_EXERCISE REQUIREMENTS_
Start to finish, repeat the records exactly.

_DATASET RECORDS_
[Start of Attachment]

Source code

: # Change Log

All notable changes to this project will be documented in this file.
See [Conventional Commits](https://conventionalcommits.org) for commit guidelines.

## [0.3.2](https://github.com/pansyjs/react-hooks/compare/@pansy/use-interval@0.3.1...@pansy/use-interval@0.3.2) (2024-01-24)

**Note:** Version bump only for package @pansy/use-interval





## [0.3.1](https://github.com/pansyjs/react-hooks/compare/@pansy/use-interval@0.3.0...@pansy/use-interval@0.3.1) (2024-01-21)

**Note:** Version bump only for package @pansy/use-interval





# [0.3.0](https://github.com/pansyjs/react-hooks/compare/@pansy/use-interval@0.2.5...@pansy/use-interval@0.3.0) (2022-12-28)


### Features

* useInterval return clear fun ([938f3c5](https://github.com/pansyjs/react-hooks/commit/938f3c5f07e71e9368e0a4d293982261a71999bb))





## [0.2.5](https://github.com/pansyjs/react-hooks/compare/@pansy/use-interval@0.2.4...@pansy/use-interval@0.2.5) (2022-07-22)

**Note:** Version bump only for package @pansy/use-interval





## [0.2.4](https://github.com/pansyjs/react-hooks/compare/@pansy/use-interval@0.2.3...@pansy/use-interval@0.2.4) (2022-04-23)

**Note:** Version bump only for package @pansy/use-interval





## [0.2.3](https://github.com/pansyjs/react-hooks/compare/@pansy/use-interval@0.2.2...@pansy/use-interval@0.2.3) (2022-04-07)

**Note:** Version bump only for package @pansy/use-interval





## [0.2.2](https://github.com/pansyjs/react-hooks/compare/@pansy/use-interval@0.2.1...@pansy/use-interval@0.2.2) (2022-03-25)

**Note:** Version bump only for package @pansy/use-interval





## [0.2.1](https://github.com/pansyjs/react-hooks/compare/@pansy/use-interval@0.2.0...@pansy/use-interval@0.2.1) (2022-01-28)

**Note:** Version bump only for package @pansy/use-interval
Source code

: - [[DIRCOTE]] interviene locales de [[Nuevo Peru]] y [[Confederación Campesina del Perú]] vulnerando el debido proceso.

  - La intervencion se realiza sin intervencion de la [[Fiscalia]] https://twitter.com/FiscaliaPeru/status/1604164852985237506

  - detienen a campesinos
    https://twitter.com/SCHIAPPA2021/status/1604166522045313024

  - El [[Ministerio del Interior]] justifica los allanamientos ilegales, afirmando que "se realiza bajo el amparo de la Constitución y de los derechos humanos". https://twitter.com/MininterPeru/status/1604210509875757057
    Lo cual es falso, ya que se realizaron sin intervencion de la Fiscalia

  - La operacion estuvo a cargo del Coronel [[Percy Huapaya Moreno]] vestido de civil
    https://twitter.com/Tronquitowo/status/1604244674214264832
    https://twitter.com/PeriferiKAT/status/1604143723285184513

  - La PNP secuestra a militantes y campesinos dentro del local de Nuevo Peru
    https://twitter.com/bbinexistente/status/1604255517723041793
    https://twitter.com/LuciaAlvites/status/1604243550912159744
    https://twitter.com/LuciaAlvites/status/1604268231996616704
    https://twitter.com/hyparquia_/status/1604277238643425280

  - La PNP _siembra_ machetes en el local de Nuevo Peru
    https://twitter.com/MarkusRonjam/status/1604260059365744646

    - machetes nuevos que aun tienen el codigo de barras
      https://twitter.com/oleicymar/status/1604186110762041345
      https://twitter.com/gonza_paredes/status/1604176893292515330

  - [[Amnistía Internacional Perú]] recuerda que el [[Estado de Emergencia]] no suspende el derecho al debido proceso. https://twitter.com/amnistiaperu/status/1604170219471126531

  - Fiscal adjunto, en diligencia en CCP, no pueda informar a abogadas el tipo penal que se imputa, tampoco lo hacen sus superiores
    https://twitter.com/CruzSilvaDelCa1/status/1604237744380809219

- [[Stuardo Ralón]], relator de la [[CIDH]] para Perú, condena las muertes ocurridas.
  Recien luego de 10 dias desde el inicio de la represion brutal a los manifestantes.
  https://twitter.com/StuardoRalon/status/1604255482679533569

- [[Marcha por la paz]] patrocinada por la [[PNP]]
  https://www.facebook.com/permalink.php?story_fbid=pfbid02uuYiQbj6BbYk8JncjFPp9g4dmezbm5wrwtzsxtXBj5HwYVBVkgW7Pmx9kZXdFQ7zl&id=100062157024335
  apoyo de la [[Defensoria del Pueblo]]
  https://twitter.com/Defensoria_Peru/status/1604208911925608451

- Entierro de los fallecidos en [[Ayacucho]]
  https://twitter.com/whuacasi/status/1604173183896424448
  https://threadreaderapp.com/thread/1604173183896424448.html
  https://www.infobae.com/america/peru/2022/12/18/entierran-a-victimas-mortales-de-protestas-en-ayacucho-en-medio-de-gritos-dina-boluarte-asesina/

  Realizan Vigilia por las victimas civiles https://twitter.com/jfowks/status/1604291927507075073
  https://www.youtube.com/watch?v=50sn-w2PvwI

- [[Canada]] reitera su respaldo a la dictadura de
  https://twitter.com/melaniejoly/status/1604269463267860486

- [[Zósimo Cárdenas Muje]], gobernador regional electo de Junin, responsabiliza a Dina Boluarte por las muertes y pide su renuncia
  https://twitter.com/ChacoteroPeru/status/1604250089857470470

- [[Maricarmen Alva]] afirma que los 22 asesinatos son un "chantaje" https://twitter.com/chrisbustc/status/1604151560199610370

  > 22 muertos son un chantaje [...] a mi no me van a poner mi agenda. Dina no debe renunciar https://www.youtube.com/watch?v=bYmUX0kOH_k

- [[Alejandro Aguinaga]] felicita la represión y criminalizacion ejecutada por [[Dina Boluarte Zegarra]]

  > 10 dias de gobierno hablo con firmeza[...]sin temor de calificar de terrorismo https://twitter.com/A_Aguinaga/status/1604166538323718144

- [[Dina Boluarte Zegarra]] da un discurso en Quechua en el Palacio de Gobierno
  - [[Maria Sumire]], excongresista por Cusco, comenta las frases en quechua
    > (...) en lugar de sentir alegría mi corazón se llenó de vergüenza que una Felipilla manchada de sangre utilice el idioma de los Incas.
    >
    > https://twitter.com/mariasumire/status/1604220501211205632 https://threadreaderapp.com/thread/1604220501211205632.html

[End of Attachment]

_FINISHED TASK_
Source code

: # Change Log

All notable changes to this project will be documented in this file.
See [Conventional Commits](https://conventionalcommits.org) for commit guidelines.

## [0.3.2](https://github.com/pansyjs/react-hooks/compare/@pansy/use-interval@0.3.1...@pansy/use-interval@0.3.2) (2024-01-24)

**Note:** Version bump only for package @pansy/use-interval





## [0.3.1](https://github.com/pansyjs/react-hooks/compare/@pansy/use-interval@0.3.0...@pansy/use-interval@0.3.1) (2024-01-21)

**Note:** Version bump only for package @pansy/use-interval





# [0.3.0](https://github.com/pansyjs/react-hooks/compare/@pansy/use-interval@0.2.5...@pansy/use-interval@0.3.0) (2022-12-28)


### Features

* useInterval return clear fun ([938f3c5](https://github.com/pansyjs/react-hooks/commit/938f3c5f07e71e9368e0a4d293982261a71999bb))





## [0.2.5](https://github.com/pansyjs/react-hooks/compare/@pansy/use-interval@0.2.4...@pansy/use-interval@0.2.5) (2022-07-22)

**Note:** Version bump only for package @pansy/use-interval





## [0.2.4](https://github.com/pansyjs/react-hooks/compare/@pansy/use-interval@0.2.3...@pansy/use-interval@0.2.4) (2022-04-23)

**Note:** Version bump only for package @pansy/use-interval





## [0.2.3](https://github.com/pansyjs/react-hooks/compare/@pansy/use-interval@0.2.2...@pansy/use-interval@0.2.3) (2022-04-07)

**Note:** Version bump only for package @pansy/use-interval





## [0.2.2](https://github.com/pansyjs/react-hooks/compare/@pansy/use-interval@0.2.1...@pansy/use-interval@0.2.2) (2022-03-25)

**Note:** Version bump only for package @pansy/use-interval





## [0.2.1](https://github.com/pansyjs/react-hooks/compare/@pansy/use-interval@0.2.0...@pansy/use-interval@0.2.1) (2022-01-28)

**Note:** Version bump only for package @pansy/use-interval
Source code

: - [[DIRCOTE]] interviene locales de [[Nuevo Peru]] y [[Confederación Campesina del Perú]] vulnerando el debido proceso.

  - La intervencion se realiza sin intervencion de la [[Fiscalia]] https://twitter.com/FiscaliaPeru/status/1604164852985237506

  - detienen a campesinos
    https://twitter.com/SCHIAPPA2021/status/1604166522045313024

  - El [[Ministerio del Interior]] justifica los allanamientos ilegales, afirmando que "se realiza bajo el amparo de la Constitución y de los derechos humanos". https://twitter.com/MininterPeru/status/1604210509875757057
    Lo cual es falso, ya que se realizaron sin intervencion de la Fiscalia

  - La operacion estuvo a cargo del Coronel [[Percy Huapaya Moreno]] vestido de civil
    https://twitter.com/Tronquitowo/status/1604244674214264832
    https://twitter.com/PeriferiKAT/status/1604143723285184513

  - La PNP secuestra a militantes y campesinos dentro del local de Nuevo Peru
    https://twitter.com/bbinexistente/status/1604255517723041793
    https://twitter.com/LuciaAlvites/status/1604243550912159744
    https://twitter.com/LuciaAlvites/status/1604268231996616704
    https://twitter.com/hyparquia_/status/1604277238643425280

  - La PNP _siembra_ machetes en el local de Nuevo Peru
    https://twitter.com/MarkusRonjam/status/1604260059365744646

    - machetes nuevos que aun tienen el codigo de barras
      https://twitter.com/oleicymar/status/1604186110762041345
      https://twitter.com/gonza_paredes/status/1604176893292515330

  - [[Amnistía Internacional Perú]] recuerda que el [[Estado de Emergencia]] no suspende el derecho al debido proceso. https://twitter.com/amnistiaperu/status/1604170219471126531

  - Fiscal adjunto, en diligencia en CCP, no pueda informar a abogadas el tipo penal que se imputa, tampoco lo hacen sus superiores
    https://twitter.com/CruzSilvaDelCa1/status/1604237744380809219

- [[Stuardo Ralón]], relator de la [[CIDH]] para Perú, condena las muertes ocurridas.
  Recien luego de 10 dias desde el inicio de la represion brutal a los manifestantes.
  https://twitter.com/StuardoRalon/status/1604255482679533569

- [[Marcha por la paz]] patrocinada por la [[PNP]]
  https://www.facebook.com/permalink.php?story_fbid=pfbid02uuYiQbj6BbYk8JncjFPp9g4dmezbm5wrwtzsxtXBj5HwYVBVkgW7Pmx9kZXdFQ7zl&id=100062157024335
  apoyo de la [[Defensoria del Pueblo]]
  https://twitter.com/Defensoria_Peru/status/1604208911925608451

- Entierro de los fallecidos en [[Ayacucho]]
  https://twitter.com/whuacasi/status/1604173183896424448
  https://threadreaderapp.com/thread/1604173183896424448.html
  https://www.infobae.com/america/peru/2022/12/18/entierran-a-victimas-mortales-de-protestas-en-ayacucho-en-medio-de-gritos-dina-boluarte-asesina/

  Realizan Vigilia por las victimas civiles https://twitter.com/jfowks/status/1604291927507075073
  https://www.youtube.com/watch?v=50sn-w2PvwI

- [[Canada]] reitera su respaldo a la dictadura de
  https://twitter.com/melaniejoly/status/1604269463267860486

- [[Zósimo Cárdenas Muje]], gobernador regional electo de Junin, responsabiliza a Dina Boluarte por las muertes y pide su renuncia
  https://twitter.com/ChacoteroPeru/status/1604250089857470470

- [[Maricarmen Alva]] afirma que los 22 asesinatos son un "chantaje" https://twitter.com/chrisbustc/status/1604151560199610370

  > 22 muertos son un chantaje [...] a mi no me van a poner mi agenda. Dina no debe renunciar https://www.youtube.com/watch?v=bYmUX0kOH_k

- [[Alejandro Aguinaga]] felicita la represión y criminalizacion ejecutada por [[Dina Boluarte Zegarra]]

  > 10 dias de gobierno hablo con firmeza[...]sin temor de calificar de terrorismo https://twitter.com/A_Aguinaga/status/1604166538323718144

- [[Dina Boluarte Zegarra]] da un discurso en Quechua en el Palacio de Gobierno
  - [[Maria Sumire]], excongresista por Cusco, comenta las frases en quechua
    > (...) en lugar de sentir alegría mi corazón se llenó de vergüenza que una Felipilla manchada de sangre utilice el idioma de los Incas.
    >
    > https://twitter.com/mariasumire/status/1604220501211205632 https://threadreaderapp.com/thread/1604220501211205632.html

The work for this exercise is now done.